Step 5: First Generation Test¶
# Short generation — verify output is coherent (not garbage)
./build/jetson-llm \
-m /opt/models/TinyLlama-1.1B-Q4_K_M.gguf \
-p "What is 2+2?" \
-n 32 \
-v
Good output (coherent text):
What is 2+2? The answer is 4.
--- Stats ---
Prompt: 5 tokens, 85.2 tok/s (58 ms)
Decode: 12 tokens, 28.4 tok/s (422 ms)
Memory: peak 1823 MB
Thermal: peak 48.2°C
Bad output (bugs present):
What is 2+2?ÿÿÿÿÿÿÿÿÿÿ... ← garbage: tensor offsets wrong (bug #1)
What is 2+2? ← no output: decode_step returns EOS immediately
What is 2+2? é«ÿ∂π∑... ← random tokens: attention accumulator bug (#6)
Segfault ← null weight pointer: mapping failed
Debug steps if output is wrong:
# 1. Check tensor offsets are sane
./build/test_model_load model.gguf 2>&1 | grep -E "tensor|Mapped|WARNING"

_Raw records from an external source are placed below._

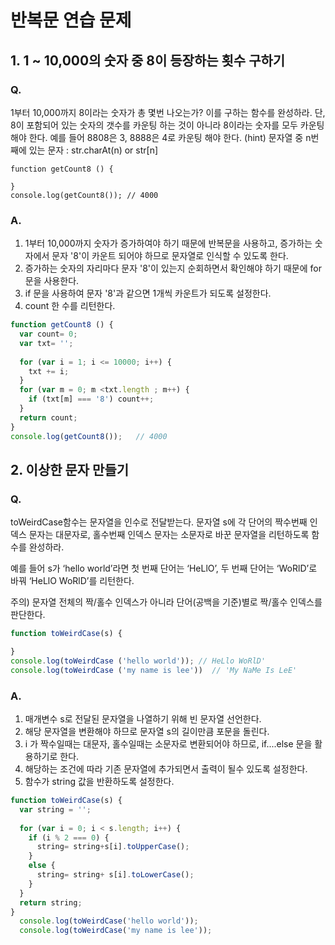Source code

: # 반복문 연습 문제



## 1.  1 ~ 10,000의 숫자 중 8이 등장하는 횟수 구하기 

### Q.

1부터 10,000까지 8이라는 숫자가 총 몇번 나오는가? 이를 구하는 함수를 완성하라. 단, 8이 포함되어 있는 숫자의 갯수를 카운팅 하는 것이 아니라 8이라는 숫자를 모두 카운팅 해야 한다. 예를 들어 8808은 3, 8888은 4로 카운팅 해야 한다. (hint) 문자열 중 n번째에 있는 문자 : str.charAt(n) or str[n]

```
function getCount8 () {
    
}
console.log(getCount8()); // 4000
```

### A.

1. 1부터 10,000까지 숫자가 증가하여야 하기 때문에 반복문을 사용하고, 증가하는 숫자에서 문자 '8'이 카운트 되어야 하므로 문자열로 인식할 수 있도록 한다.
2. 증가하는 숫자의 자리마다 문자 '8'이 있는지 순회하면서 확인해야 하기 때문에 for문을 사용한다.
3. if 문을 사용하여 문자 '8'과 같으면 1개씩 카운트가 되도록 설정한다.
4. count 한 수를 리턴한다.

```jsx
function getCount8 () {
  var count= 0;
  var txt= '';
  
  for (var i = 1; i <= 10000; i++) {
    txt += i;
  }
  for (var m = 0; m <txt.length ; m++) {
    if (txt[m] === '8') count++;
  }
  return count;
}
console.log(getCount8());   // 4000
```



## **2. 이상한 문자 만들기**

### Q.

toWeirdCase함수는 문자열을 인수로 전달받는다. 문자열 s에 각 단어의 짝수번째 인덱스 문자는 대문자로, 홀수번째 인덱스 문자는 소문자로 바꾼 문자열을 리턴하도록 함수를 완성하라.

예를 들어 s가 ‘hello world’라면 첫 번째 단어는 ‘HeLlO’, 두 번째 단어는 ‘WoRlD’로 바꿔 ‘HeLlO WoRlD’를 리턴한다.

주의) 문자열 전체의 짝/홀수 인덱스가 아니라 단어(공백을 기준)별로 짝/홀수 인덱스를 판단한다.

```jsx
function toWeirdCase(s) {

}
console.log(toWeirdCase ('hello world')); // HeLlo WoRlD'
console.log(toWeirdCase ('my name is lee'))  // 'My NaMe Is LeE'
```

### A.

1. 매개변수 s로 전달된 문자열을 나열하기 위해 빈 문자열 선언한다.
2. 해당 문자열을 변환해야 하므로 문자열 s의 길이만큼 포문을 돌린다.
3. i 가 짝수일때는 대문자, 홀수일때는 소문자로 변환되어야 하므로, if....else 문을 활용하기로 한다.
4. 해당하는 조건에 따라 기존 문자열에 추가되면서 출력이 될수 있도록 설정한다.
5. 함수가 string 값을 반환하도록 설정한다.

```jsx
function toWeirdCase(s) {
  var string = '';
  
  for (var i = 0; i < s.length; i++) {
    if (i % 2 === 0) {
      string= string+s[i].toUpperCase();
    }
    else {
      string= string+ s[i].toLowerCase();
    }
  }
  return string;
}
  console.log(toWeirdCase('hello world'));  
  console.log(toWeirdCase('my name is lee'));
```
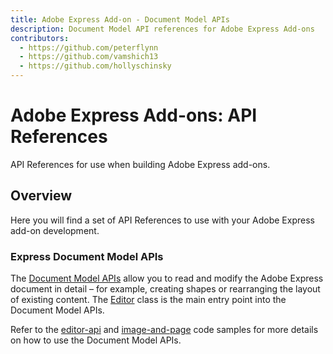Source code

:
 ```yaml
---
title: Adobe Express Add-on - Document Model APIs
description: Document Model API references for Adobe Express Add-ons
contributors:
  - https://github.com/peterflynn
  - https://github.com/vamshich13
  - https://github.com/hollyschinsky
---
```


<HeroSimple slots="heading, text" background="rgb(138, 43, 226)"/>

# Adobe Express Add-ons: API References

API References for use when building Adobe Express add-ons.

## Overview

Here you will find a set of API References to use with your Adobe Express add-on development.

### Express Document Model APIs

The [Document Model APIs](./api/overview.md) allow you to read and modify the Adobe Express document in detail – for example, creating shapes or rearranging the layout of existing content. The [Editor](./api/classes/editor.md) class is the main entry point into the Document Model APIs.

Refer to the [editor-api](https://github.com/AdobeDocs/express-add-on-samples/tree/main/script-runtime-samples/editor-apis) and [image-and-page](https://github.com/AdobeDocs/express-add-on-samples/tree/main/script-runtime-samples/image-and-page) code samples for more details on how to use the Document Model APIs.
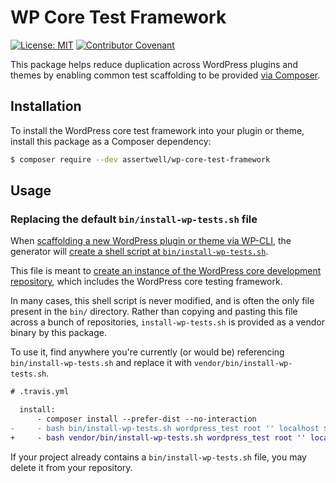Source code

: # WP Core Test Framework

[![License: MIT](https://img.shields.io/github/license/assertwell/wp-core-test-framework)](LICENSE.md)
[![Contributor Covenant](https://img.shields.io/badge/Contributor%20Covenant-v2.0%20adopted-ff69b4.svg)](CODE_OF_CONDUCT.md) 

This package helps reduce duplication across WordPress plugins and themes by enabling common test scaffolding to be provided [via Composer](https://getcomposer.org/).

## Installation

To install the WordPress core test framework into your plugin or theme, install this package as a Composer dependency:

```sh
$ composer require --dev assertwell/wp-core-test-framework
```

## Usage

### Replacing the default `bin/install-wp-tests.sh` file

When [scaffolding a new WordPress plugin or theme via WP-CLI](https://developer.wordpress.org/cli/commands/scaffold/), the generator will [create a shell script at `bin/install-wp-tests.sh`](https://github.com/wp-cli/scaffold-command/blob/master/templates/install-wp-tests.sh).

This file is meant to [create an instance of the WordPress core development repository](https://make.wordpress.org/core/handbook/testing/automated-testing/phpunit/), which includes the WordPress core testing framework.

In many cases, this shell script is never modified, and is often the only file present in the `bin/` directory. Rather than copying and pasting this file across a bunch of repositories, `install-wp-tests.sh` is provided as a vendor binary by this package.

To use it, find anywhere you're currently (or would be) referencing `bin/install-wp-tests.sh` and replace it with `vendor/bin/install-wp-tests.sh`.

```diff
# .travis.yml

  install:
      - composer install --prefer-dist --no-interaction
-     - bash bin/install-wp-tests.sh wordpress_test root '' localhost $WP_VERSION
+     - bash vendor/bin/install-wp-tests.sh wordpress_test root '' localhost + $WP_VERSION
```

If your project already contains a `bin/install-wp-tests.sh` file, you may delete it from your repository.
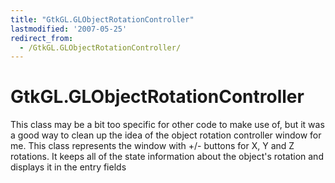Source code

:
 ```yaml
---
title: "GtkGL.GLObjectRotationController"
lastmodified: '2007-05-25'
redirect_from:
  - /GtkGL.GLObjectRotationController/
---
```


GtkGL.GLObjectRotationController
================================

This class may be a bit too specific for other code to make use of, but it was a good way to clean up the idea of the object rotation controller window for me. This class represents the window with +/- buttons for X, Y and Z rotations. It keeps all of the state information about the object's rotation and displays it in the entry fields
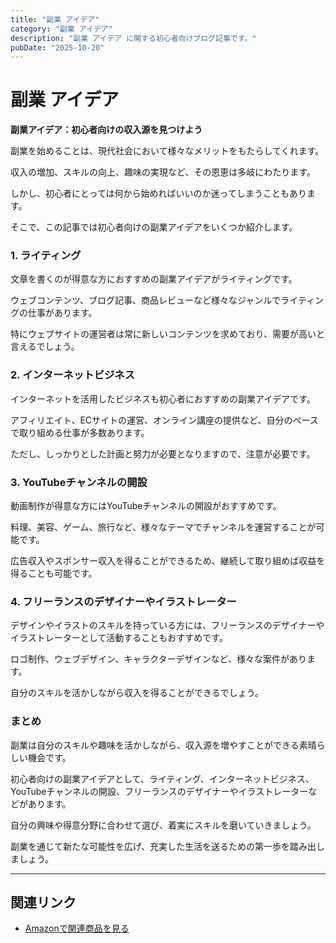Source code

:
 ```yaml
---
title: "副業 アイデア"
category: "副業 アイデア"
description: "副業 アイデア に関する初心者向けブログ記事です。"
pubDate: "2025-10-20"
---
```


# 副業 アイデア

**副業アイデア：初心者向けの収入源を見つけよう**

副業を始めることは、現代社会において様々なメリットをもたらしてくれます。

収入の増加、スキルの向上、趣味の実現など、その恩恵は多岐にわたります。

しかし、初心者にとっては何から始めればいいのか迷ってしまうこともあります。

そこで、この記事では初心者向けの副業アイデアをいくつか紹介します。



### **1. ライティング**

文章を書くのが得意な方におすすめの副業アイデアがライティングです。

ウェブコンテンツ、ブログ記事、商品レビューなど様々なジャンルでライティングの仕事があります。

特にウェブサイトの運営者は常に新しいコンテンツを求めており、需要が高いと言えるでしょう。



### **2. インターネットビジネス**

インターネットを活用したビジネスも初心者におすすめの副業アイデアです。

アフィリエイト、ECサイトの運営、オンライン講座の提供など、自分のペースで取り組める仕事が多数あります。

ただし、しっかりとした計画と努力が必要となりますので、注意が必要です。



### **3. YouTubeチャンネルの開設**

動画制作が得意な方にはYouTubeチャンネルの開設がおすすめです。

料理、美容、ゲーム、旅行など、様々なテーマでチャンネルを運営することが可能です。

広告収入やスポンサー収入を得ることができるため、継続して取り組めば収益を得ることも可能です。



### **4. フリーランスのデザイナーやイラストレーター**

デザインやイラストのスキルを持っている方には、フリーランスのデザイナーやイラストレーターとして活動することもおすすめです。

ロゴ制作、ウェブデザイン、キャラクターデザインなど、様々な案件があります。

自分のスキルを活かしながら収入を得ることができるでしょう。



### **まとめ**

副業は自分のスキルや趣味を活かしながら、収入源を増やすことができる素晴らしい機会です。

初心者向けの副業アイデアとして、ライティング、インターネットビジネス、YouTubeチャンネルの開設、フリーランスのデザイナーやイラストレーターなどがあります。

自分の興味や得意分野に合わせて選び、着実にスキルを磨いていきましょう。

副業を通じて新たな可能性を広げ、充実した生活を送るための第一歩を踏み出しましょう。



---

## 関連リンク

- [Amazonで関連商品を見る](https://www.amazon.co.jp/s?k=%E5%89%AF%E6%A5%AD+%E3%82%A2%E3%82%A4%E3%83%87%E3%82%A2&tag=autowritehubai-22)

# 2. Profile to see which kernels are running
nsys profile --trace=cuda -o debug \
./build/jetson-llm -m model.gguf -p "Hi" -n 5
nsys stats debug.nsys-rep
# 3. Check memory during inference
./build/jetson-llm -m model.gguf -p "Hi" -n 10 &
PID=$!; sleep 1; cat /proc/$PID/status | grep VmRSS; wait $PID
# 4. Compare tokenizer output with reference
python3 -c "
from transformers import AutoTokenizer
tok = AutoTokenizer.from_pretrained('TinyLlama/TinyLlama-1.1B-Chat-v1.0')
ids = tok.encode('What is 2+2?')
print('Reference tokens:', ids)
print('Decoded:', tok.decode(ids))
"
Step 6: Interactive Chat Test¶
> Hello, who are you?
I'm TinyLlama, a small language model...
[12 tokens, 28.4 tok/s, peak 1823 MB, 48.2°C]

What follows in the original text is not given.